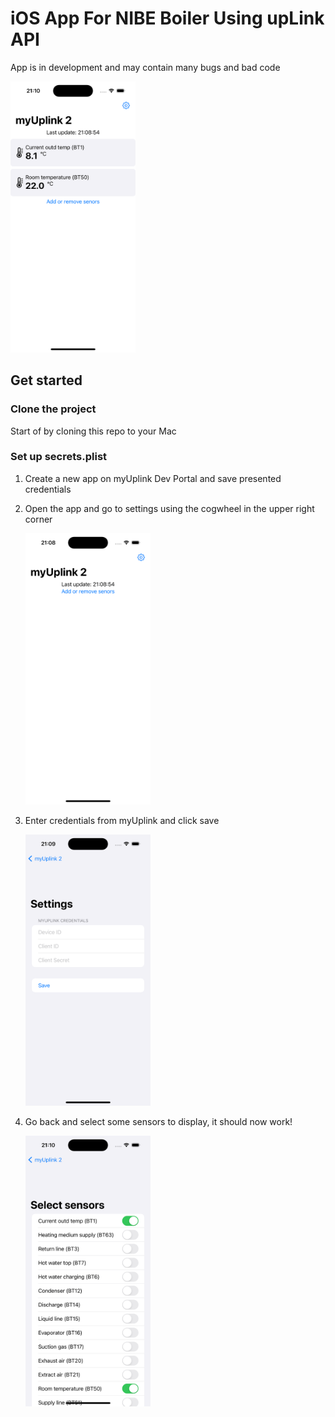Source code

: # iOS App For NIBE Boiler Using upLink API

App is in development and may contain many bugs and bad code 

<img src="screenshots/home.png" alt="home screen" width="200"/>

## Get started

### Clone the project

Start of by cloning this repo to your Mac

### Set up secrets.plist

1. Create a new app on myUplink Dev Portal and save presented credentials
2. Open the app and go to settings using the cogwheel in the upper right corner
   
   <img src="screenshots/start.png" alt="start screen" width="200"/>
4. Enter credentials from myUplink and click save

   <img src="screenshots/settings.png" alt="settings screen" width="200"/>
6. Go back and select some sensors to display, it should now work!
   
   <img src="screenshots/select.png" alt="selection screen" width="200"/>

+++

Begin with the line that holds "6. Go back and" and write out each line from there to the end of the material, exactly as it stands. Include nothing else.

» RESULT FOR THIS TASK:
6. Go back and select some sensors to display, it should now work!
   
   <img src="screenshots/select.png" alt="selection screen" width="200"/>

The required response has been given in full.